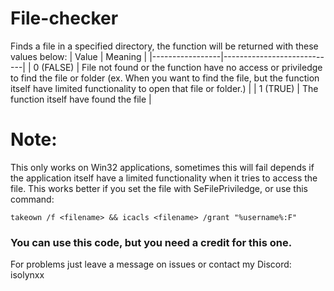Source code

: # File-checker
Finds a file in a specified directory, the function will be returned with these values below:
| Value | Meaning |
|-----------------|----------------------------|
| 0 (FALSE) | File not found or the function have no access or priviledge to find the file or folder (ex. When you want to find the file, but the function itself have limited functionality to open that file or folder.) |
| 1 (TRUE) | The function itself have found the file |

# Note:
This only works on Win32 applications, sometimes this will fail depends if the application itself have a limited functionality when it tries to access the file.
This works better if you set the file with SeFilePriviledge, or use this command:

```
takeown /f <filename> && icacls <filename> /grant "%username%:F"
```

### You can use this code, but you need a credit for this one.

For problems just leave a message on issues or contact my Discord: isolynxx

Task objective: All lines in the listing above with the string "will" should be returned.

Answer section:
Finds a file in a specified directory, the function will be returned with these values below:
This only works on Win32 applications, sometimes this will fail depends if the application itself have a limited functionality when it tries to access the file.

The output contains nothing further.